Debris from the creation of the planets more than 4.5 billion years ago is present throughout the Solar System. The orbits of some of this debris, including comets and asteroids, intersect Earth’s path around the Sun. These comets and asteroids leave behind debris every time they swing in the direction of the Sun. Their orbits get obscured by wide streams of dust over the course of hundreds or thousands of years.
The yearly meteor showers are the result of the Earth’s continuous passage through these streams of debris as it orbits the Sun. We return to the same location in our orbit every year, run into the same stream of junk, and enjoy another beautiful display as the trash burns up 80 kilometres overhead harmlessly. The Earth is travelling through a region of space where three streams of debris cross our planet’s orbit in the middle of Australia’s winter. The Piscis Austrinids, the Alpha Capricornids, and the Southern Delta Aquariids are the three streams that give rise to this Weekend main performers.
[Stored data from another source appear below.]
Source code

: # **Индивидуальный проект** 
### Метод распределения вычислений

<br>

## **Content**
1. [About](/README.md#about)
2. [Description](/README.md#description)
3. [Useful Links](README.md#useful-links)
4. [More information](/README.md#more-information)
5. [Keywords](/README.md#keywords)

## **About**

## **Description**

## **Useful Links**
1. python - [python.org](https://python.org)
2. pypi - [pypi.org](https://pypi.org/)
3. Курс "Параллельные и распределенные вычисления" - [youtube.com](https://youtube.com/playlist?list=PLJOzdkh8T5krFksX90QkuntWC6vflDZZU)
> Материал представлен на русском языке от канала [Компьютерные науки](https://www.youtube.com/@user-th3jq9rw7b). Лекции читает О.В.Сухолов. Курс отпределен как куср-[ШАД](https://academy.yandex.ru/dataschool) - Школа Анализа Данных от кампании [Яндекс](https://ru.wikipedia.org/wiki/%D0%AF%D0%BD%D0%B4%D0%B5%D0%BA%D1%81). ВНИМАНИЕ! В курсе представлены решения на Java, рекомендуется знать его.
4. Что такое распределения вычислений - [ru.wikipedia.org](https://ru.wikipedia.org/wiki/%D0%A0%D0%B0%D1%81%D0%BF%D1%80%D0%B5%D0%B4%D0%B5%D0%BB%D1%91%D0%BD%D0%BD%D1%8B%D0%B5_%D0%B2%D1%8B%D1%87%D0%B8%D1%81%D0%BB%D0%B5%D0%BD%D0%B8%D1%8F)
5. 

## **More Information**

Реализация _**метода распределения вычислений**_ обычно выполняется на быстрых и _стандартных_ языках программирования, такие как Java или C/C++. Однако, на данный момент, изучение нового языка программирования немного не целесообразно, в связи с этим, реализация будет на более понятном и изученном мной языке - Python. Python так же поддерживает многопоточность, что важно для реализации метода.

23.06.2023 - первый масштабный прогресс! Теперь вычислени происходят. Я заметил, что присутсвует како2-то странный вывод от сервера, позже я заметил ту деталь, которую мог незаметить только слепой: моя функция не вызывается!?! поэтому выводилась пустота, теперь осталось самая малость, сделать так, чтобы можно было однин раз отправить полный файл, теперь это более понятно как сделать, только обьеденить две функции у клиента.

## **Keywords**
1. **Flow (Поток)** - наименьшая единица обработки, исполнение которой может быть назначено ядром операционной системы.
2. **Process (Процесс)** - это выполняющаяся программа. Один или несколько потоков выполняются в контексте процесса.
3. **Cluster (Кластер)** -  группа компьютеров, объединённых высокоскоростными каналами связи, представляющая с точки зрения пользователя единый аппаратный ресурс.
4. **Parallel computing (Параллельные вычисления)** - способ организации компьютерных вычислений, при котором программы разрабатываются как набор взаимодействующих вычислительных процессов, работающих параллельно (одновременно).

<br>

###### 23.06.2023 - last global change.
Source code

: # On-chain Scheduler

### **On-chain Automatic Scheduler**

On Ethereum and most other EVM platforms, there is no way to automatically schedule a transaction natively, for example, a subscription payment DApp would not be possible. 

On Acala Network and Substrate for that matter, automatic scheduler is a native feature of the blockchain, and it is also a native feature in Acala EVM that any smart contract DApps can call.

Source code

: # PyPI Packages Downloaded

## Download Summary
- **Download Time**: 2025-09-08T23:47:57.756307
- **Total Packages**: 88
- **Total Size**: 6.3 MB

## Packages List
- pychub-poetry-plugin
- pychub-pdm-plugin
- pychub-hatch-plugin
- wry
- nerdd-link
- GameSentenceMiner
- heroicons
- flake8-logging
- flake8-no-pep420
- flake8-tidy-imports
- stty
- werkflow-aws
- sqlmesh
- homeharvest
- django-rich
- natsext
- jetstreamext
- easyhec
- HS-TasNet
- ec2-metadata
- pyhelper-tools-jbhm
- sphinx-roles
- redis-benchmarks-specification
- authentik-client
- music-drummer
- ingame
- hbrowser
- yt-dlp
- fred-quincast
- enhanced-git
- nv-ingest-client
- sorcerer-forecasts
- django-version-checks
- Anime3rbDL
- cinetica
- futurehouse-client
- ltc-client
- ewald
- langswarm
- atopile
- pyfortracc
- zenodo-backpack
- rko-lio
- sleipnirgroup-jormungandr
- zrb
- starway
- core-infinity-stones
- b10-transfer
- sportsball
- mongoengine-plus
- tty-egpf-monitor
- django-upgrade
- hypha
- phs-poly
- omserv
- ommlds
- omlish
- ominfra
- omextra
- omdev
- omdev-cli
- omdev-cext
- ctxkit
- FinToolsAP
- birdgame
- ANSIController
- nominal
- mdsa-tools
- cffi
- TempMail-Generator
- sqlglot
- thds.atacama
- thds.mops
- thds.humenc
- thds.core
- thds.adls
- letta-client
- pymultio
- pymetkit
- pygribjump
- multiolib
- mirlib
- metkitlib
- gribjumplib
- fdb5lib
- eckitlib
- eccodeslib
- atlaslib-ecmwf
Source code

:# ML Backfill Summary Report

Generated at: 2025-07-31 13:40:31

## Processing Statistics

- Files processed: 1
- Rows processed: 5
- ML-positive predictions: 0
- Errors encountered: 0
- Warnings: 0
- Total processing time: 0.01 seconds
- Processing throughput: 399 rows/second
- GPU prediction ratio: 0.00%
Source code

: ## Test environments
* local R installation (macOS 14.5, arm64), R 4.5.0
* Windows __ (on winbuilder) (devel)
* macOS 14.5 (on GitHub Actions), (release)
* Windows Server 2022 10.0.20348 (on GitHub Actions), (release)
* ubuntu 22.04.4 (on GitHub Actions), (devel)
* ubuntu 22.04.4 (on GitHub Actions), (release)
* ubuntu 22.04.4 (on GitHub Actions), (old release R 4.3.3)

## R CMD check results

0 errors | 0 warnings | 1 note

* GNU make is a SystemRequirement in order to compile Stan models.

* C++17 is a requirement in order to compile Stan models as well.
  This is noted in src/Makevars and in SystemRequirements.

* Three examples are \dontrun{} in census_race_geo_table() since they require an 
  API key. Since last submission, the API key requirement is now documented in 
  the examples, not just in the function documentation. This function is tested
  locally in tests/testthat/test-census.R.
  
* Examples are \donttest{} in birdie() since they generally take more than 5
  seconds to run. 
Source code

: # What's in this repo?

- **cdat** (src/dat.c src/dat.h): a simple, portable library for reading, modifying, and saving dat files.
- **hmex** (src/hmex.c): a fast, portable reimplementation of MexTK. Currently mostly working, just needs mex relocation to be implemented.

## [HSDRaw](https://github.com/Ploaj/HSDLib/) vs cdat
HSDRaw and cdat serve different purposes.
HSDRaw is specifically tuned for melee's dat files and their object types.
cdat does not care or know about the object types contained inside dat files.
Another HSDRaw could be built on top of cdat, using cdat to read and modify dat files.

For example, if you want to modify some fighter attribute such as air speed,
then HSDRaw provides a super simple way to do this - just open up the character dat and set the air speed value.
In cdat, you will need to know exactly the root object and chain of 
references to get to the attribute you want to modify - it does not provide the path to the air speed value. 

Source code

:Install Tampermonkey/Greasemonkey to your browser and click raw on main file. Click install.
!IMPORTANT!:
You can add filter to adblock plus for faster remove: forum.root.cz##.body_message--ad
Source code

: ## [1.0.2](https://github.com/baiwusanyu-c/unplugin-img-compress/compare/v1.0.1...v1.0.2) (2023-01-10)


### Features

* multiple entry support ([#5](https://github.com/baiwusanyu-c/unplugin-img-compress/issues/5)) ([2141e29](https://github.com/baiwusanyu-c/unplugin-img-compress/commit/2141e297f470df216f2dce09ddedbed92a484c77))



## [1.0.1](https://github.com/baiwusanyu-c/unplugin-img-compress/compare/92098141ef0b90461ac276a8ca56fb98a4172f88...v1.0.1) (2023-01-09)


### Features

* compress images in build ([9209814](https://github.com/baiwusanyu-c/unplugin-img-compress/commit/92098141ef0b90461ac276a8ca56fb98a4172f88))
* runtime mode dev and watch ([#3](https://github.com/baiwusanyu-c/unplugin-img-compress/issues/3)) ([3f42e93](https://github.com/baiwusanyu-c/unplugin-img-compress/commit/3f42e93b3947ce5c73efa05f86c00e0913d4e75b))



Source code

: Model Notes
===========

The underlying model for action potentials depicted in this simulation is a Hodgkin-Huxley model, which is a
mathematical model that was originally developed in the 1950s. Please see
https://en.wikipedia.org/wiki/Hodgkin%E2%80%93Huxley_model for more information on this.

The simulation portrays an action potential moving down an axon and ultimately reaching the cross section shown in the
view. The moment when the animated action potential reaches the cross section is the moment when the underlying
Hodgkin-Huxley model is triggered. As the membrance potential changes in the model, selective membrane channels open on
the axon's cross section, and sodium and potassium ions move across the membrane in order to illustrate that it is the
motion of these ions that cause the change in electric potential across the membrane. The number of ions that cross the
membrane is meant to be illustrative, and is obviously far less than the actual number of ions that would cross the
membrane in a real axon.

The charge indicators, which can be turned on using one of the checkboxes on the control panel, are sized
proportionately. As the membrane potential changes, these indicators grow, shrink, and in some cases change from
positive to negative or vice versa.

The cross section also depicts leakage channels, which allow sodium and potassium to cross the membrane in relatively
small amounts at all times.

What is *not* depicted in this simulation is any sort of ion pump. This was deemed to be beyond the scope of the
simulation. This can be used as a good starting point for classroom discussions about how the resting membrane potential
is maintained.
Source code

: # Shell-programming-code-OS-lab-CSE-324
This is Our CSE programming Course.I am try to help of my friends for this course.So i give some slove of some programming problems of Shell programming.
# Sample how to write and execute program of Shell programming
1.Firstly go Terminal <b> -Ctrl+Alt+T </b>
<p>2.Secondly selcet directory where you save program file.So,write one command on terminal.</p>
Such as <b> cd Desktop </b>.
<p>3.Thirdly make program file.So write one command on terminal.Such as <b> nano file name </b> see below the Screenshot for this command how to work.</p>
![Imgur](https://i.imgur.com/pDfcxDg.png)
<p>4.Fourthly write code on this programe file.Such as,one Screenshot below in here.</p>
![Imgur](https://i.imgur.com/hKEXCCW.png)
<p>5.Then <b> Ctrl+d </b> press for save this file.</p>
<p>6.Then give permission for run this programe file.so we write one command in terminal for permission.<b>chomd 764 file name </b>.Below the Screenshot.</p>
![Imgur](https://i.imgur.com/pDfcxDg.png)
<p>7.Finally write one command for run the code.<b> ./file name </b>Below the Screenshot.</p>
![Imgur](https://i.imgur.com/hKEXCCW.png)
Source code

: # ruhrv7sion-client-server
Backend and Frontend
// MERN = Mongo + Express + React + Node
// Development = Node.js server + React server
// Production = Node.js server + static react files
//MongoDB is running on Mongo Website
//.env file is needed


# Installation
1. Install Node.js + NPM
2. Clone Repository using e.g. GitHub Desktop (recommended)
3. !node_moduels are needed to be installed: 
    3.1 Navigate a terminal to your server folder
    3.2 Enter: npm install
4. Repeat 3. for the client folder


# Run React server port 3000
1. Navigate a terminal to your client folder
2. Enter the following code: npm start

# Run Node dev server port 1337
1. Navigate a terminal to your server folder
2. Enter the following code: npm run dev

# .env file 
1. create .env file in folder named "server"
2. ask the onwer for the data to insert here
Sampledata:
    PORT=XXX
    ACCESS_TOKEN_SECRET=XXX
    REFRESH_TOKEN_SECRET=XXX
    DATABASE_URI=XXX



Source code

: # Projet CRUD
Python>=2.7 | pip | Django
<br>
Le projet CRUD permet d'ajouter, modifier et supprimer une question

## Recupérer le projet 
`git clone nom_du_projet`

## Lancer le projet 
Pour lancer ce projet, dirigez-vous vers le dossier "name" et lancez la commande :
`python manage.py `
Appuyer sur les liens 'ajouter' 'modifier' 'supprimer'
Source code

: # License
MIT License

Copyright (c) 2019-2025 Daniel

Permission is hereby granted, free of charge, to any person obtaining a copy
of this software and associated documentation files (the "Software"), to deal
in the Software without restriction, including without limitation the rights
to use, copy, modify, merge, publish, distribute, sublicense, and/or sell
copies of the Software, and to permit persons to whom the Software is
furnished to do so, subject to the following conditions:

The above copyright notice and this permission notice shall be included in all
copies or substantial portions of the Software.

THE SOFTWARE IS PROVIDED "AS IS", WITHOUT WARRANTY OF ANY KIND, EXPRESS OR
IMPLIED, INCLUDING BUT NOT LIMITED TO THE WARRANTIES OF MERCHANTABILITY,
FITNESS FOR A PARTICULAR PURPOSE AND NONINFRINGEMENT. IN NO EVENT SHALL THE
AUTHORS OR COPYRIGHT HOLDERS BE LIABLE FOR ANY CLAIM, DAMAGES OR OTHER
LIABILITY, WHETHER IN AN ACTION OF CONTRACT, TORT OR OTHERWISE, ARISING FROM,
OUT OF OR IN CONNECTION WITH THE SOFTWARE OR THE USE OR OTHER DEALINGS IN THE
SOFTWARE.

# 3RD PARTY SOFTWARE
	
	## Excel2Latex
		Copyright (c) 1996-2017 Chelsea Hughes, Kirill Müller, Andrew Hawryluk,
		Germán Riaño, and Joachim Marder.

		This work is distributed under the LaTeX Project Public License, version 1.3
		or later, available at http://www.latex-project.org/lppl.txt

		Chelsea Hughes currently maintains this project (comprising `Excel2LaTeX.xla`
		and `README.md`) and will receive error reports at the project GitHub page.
The Southern Delta Aquariid and Alpha Capricornid meteor showers include 3D animated visuals from the International Meteor Organization that demonstrate how the space debris is dispersed. Of the three showers, the Southern Delta Aquariids is the most active and produces the meteors that move the quickest. This stream is expected to include the majority of the meteors you see this Weekend.
There is substantial disagreement over the Southern Delta Aquariids’ origin. They are one of several meteor showers that appear to be connected to a single parent object, as though a gigantic comet broke up long ago and left behind a massive quantity of debris, maybe even pieces big enough to constitute comets in their own right.